The first study is focused on biopsies and immunotherapy treatments for non-small cell lung cancer ( NSCLC ), the most common form of the disease.

One of the most promising immunotherapies for NSCLC targets the PD-1/PD-L1 pathway, which is known to suppress the immune system's ability to fight off cancer. These therapies inhibit this pathway, allowing the body to fight back. Currently, patients must undergo a biopsy to determine if they are candidates for this therapy.
Because obtaining biopsy tissue may cause patient discomfort and can sometimes be difficult or impossible to obtain due to location of the tumor, Penn researchers wanted to find a less invasive way to test these patients. They focused on malignant pleural effusions, fluid surrounding the lungs, which is a frequent complication in patients with advanced NSCLC.
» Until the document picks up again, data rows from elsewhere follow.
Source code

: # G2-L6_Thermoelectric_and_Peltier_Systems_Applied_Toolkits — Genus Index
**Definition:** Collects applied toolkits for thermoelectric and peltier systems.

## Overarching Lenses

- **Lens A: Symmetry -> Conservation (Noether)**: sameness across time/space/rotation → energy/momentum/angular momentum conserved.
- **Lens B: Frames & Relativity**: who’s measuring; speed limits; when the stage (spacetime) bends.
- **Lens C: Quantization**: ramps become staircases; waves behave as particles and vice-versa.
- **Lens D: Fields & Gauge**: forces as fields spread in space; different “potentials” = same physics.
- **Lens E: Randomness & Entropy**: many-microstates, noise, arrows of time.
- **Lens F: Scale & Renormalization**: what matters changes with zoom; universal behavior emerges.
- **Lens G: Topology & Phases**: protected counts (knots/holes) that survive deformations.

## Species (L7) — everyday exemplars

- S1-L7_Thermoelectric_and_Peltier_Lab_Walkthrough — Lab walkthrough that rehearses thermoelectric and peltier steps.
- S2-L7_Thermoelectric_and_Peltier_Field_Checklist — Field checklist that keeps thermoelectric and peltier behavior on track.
The study evaluated the fluid from 66 patients. Researchers found circulating tumor cells ( CTCs ), cancer cells that have moved into the blood stream, in 63 of them.
Twenty-three percent of patients with a malignant pleural effusion were found to have detectable PD-L1 expression using this technology, which is similar to previous studies.

The results have shown this method may work on a larger scale, but that more research is needed.

Circulating tumor cells were also at the center of a study focused on clusters of those cells in the blood of prostate cancer patients.

Researchers at Penn Medicine and also at other institutions have shown that circulating tumor cell clusters, a phenomenon in which CTCs move through the blood in groups rather than alone as a single CTC, are particularly dangerous in terms of metastatic spread, or cancer spreading throughout the body.
The ability to find and understand those clusters is crucial.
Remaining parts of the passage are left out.